Jetty Thread Pool Issue

We are having an issue with BOSH.

The Jetty threads just slowly keep building up until Openfire crashes.

We are using Jetty 7. I am not sure if this used to happen on Jetty 6 version?

As you can see in the attachment from the probe the the threads always increase and never decrease even during low activity periods.

When the service isn’t busy the threads just flatten out. This issue is causing Openfire to crash every couple of days.

Could the issue be in the HttpSessionManager - I am not that familiar with how it works, and wanted to see if anyone had any clue before

I start delving into all the complex code surrounding this.

If you stop and start the bind service in Openfire admin then the threads will drop down again, and then start increasing. This is the only thing we can do to prevent it from crashing.

In the thread dump the threads look like this. I would expect to have a lot of these when the site is busy but shouldn’t they close when the site is quiet? I am only guessing as I don’t know how it works.

“qtp5300374-572” prio=10 tid=0x0a003400 nid=0x4a00 waiting on condition [0x29cb7000]
java.lang.Thread.State: TIMED_WAITING (parking)
at sun.misc.Unsafe.park(Native Method)

  • parking to wait for <0x34963100> (a java.util.concurrent.locks.AbstractQueuedSynchronizer$ConditionObject)
    at java.util.concurrent.locks.LockSupport.parkNanos(LockSupport.java:198)
    at java.util.concurrent.locks.AbstractQueuedSynchronizer$ConditionObject.awaitNano s(AbstractQueuedSynchronizer.java:1963)
    at org.eclipse.jetty.util.BlockingArrayQueue.poll(BlockingArrayQueue.java:319)
    at org.eclipse.jetty.util.thread.QueuedThreadPool$2.run(QueuedThreadPool.java:450)
    at java.lang.Thread.run(Thread.java:619)

Thanks in advance,

Daniel

From the graph, it appears that the threads are levelling off after a certain amount of time. This could indicate that Jetty is using a thread pool with liberal reclaim-strategies. If that’s the case, then there’s not a lot to worry about (Jetty should start re-using threads after it hits the threadpool limit). We should look into this though. I’ve reopened OF-46 to be safe.

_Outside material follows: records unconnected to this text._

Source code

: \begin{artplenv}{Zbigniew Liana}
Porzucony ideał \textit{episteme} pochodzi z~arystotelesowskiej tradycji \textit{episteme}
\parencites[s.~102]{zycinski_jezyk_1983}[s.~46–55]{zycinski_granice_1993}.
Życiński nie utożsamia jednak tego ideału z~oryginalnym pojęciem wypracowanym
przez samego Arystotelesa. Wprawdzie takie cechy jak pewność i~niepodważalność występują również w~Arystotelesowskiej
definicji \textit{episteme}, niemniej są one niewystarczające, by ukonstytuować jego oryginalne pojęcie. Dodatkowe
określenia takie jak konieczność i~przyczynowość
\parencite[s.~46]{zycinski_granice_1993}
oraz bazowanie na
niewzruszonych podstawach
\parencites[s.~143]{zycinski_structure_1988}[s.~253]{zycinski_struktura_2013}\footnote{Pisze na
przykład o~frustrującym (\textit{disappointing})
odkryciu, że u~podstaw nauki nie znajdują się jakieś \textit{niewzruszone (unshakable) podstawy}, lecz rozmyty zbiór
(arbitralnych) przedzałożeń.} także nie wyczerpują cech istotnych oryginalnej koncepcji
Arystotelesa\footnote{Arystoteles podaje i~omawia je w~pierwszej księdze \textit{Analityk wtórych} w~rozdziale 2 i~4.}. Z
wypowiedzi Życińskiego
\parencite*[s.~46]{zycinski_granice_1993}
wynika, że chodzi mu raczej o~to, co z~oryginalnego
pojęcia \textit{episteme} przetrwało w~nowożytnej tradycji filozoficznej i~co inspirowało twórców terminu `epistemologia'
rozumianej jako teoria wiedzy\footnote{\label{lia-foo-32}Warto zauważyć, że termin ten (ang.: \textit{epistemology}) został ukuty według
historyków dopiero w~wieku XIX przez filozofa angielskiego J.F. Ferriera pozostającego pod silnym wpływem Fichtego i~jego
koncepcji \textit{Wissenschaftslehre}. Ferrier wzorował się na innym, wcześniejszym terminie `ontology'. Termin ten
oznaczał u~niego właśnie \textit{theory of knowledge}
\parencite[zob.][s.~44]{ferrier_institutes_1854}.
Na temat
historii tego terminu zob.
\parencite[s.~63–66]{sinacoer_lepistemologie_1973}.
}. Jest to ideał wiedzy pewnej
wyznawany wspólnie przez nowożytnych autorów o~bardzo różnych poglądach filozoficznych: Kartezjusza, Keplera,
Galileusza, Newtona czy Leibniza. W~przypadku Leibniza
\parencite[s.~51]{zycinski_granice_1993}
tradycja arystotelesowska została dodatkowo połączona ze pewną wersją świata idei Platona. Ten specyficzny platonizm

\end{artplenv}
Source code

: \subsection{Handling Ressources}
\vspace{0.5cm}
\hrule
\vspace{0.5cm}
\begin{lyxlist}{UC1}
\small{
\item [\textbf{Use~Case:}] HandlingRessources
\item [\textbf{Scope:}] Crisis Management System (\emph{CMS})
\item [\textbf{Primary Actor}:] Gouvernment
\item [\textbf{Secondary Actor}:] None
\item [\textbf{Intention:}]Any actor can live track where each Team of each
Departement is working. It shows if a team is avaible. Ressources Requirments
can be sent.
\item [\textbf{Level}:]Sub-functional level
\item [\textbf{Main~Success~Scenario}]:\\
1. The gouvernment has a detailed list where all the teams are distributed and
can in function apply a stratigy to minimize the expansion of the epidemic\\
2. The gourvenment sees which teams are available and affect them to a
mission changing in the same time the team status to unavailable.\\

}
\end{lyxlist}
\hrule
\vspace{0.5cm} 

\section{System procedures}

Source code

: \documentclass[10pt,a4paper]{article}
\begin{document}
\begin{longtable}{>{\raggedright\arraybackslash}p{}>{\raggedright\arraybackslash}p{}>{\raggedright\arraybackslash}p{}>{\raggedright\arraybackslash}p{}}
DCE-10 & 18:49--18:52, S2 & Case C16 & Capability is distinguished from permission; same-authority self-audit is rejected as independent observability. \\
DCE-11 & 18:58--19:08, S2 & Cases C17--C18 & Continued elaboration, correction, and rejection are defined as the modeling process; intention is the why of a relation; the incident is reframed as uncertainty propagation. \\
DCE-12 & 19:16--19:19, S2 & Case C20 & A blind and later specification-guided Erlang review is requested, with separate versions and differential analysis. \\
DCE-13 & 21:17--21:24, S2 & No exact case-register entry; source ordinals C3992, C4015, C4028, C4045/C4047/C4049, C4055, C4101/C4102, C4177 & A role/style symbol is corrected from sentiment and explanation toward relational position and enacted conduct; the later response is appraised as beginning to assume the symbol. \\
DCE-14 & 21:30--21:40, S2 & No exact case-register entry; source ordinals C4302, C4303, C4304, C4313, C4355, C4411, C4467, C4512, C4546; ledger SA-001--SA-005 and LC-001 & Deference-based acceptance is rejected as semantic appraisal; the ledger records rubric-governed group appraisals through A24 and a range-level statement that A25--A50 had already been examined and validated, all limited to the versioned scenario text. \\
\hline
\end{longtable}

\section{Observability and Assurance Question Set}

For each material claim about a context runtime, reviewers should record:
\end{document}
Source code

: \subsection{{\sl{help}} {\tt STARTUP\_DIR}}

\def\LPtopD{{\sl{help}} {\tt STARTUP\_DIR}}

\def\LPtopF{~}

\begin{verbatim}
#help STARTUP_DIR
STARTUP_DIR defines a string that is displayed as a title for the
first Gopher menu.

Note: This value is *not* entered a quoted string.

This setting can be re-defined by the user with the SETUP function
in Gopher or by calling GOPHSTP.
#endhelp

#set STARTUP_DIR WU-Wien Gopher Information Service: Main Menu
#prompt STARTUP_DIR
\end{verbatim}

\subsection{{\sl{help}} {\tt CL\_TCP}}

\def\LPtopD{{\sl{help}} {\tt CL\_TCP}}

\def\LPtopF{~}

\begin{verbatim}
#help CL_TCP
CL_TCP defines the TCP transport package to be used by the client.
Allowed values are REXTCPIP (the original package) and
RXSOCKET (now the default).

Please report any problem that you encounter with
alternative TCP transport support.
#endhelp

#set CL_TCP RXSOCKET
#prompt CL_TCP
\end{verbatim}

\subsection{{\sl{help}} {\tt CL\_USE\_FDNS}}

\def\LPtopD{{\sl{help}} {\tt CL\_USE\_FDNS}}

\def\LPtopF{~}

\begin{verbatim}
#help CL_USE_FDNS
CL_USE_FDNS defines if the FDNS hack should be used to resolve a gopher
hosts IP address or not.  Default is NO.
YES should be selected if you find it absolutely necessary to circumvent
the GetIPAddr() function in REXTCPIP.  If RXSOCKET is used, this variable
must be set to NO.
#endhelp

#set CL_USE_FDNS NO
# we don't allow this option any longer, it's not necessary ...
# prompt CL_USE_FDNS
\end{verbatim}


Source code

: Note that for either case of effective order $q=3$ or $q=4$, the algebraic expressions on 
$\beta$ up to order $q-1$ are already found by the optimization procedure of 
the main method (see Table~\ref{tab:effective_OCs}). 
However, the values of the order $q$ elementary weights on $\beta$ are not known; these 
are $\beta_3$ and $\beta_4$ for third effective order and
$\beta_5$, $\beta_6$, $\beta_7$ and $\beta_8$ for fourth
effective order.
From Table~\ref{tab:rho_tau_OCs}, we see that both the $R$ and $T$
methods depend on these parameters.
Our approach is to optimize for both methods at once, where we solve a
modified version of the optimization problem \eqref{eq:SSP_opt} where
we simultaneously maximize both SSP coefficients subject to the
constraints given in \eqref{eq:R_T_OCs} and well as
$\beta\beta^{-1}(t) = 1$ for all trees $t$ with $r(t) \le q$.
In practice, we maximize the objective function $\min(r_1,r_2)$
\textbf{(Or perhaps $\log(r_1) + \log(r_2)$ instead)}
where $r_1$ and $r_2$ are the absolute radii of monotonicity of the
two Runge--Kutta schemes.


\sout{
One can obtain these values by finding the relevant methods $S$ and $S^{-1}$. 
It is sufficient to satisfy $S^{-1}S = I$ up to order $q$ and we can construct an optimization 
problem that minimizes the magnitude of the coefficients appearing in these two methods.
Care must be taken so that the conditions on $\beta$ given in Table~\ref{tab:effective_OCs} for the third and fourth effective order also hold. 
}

Actually it levels off while the site isn’t busy.

It will start going up tonight and hit the limit during our peak time

and probably crash.

Tonight won’t be as busy as the night before, but it will still go up -

which seems odd. It never goes down.

I’ll send you an updated graph if that happens.

I am not sure that this is related to the version of Jetty or something

else, but I’ll gather more information.

Thanks

Daniel, do you have more information available? One of the Jetty devs is working with us on this. He’s adding comments in the JIRA issue (OF-46).

Interestingly our Openfire has been stable for the last 3 days which is a welcome change!

As such, I am not sure if Jetty is an issue or not but I have attached the latest Daemon Threads Graph.

The graph is showing the threads maxed out but this behavior maybe intentional and not the cause of the crashing we were experiencing.

I was waiting to have something more definitive but hopefully this is helpful.

Thanks

Daniel

Just a thought…

We would have between 300 and 1000 connections via BOSH at anytime (about 10% of the connections - the rest are socket). Is it possible that the lower end - 300 isn’t actually that quiet and still requires the use of all the threads. I really don’t know enough about the internal workings to understand this.

Should I simply consider increasing this maximum? To what degree has this been tested under load?

Thanks

As mentioned in the issue we managed to stop this rapid growth in thread usage by reducing the amount of http requests against a servlet in our Plugin.

We still use the servlet for some operations and as a result the threads are slowly growing (much slower than before), but it is still an issue.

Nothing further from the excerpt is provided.